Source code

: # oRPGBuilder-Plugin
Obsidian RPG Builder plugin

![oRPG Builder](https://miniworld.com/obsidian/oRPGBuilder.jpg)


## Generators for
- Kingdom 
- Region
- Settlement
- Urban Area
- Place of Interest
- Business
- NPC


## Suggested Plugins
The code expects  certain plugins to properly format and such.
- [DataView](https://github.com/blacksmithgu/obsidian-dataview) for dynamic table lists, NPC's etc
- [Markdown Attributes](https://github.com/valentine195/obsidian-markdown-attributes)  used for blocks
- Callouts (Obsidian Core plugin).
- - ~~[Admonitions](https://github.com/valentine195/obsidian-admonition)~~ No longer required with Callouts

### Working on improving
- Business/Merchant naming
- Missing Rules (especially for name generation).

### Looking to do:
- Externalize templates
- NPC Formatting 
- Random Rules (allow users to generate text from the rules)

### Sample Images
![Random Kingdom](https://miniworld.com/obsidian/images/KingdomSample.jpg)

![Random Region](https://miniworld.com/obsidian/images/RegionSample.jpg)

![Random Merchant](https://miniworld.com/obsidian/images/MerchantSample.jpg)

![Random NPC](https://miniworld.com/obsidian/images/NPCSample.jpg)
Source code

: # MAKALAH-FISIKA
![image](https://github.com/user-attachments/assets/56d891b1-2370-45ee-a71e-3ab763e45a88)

*-*-*

_To do_: Go through the listing above. Show each line where the word "https" is found.

_Output of the task_:
![oRPG Builder](https://miniworld.com/obsidian/oRPGBuilder.jpg)
- [DataView](https://github.com/blacksmithgu/obsidian-dataview) for dynamic table lists, NPC's etc
- [Markdown Attributes](https://github.com/valentine195/obsidian-markdown-attributes)  used for blocks
- - ~~[Admonitions](https://github.com/valentine195/obsidian-admonition)~~ No longer required with Callouts
![Random Kingdom](https://miniworld.com/obsidian/images/KingdomSample.jpg)
![Random Region](https://miniworld.com/obsidian/images/RegionSample.jpg)
![Random Merchant](https://miniworld.com/obsidian/images/MerchantSample.jpg)
![Random NPC](https://miniworld.com/obsidian/images/NPCSample.jpg)
![image](https://github.com/user-attachments/assets/56d891b1-2370-45ee-a71e-3ab763e45a88)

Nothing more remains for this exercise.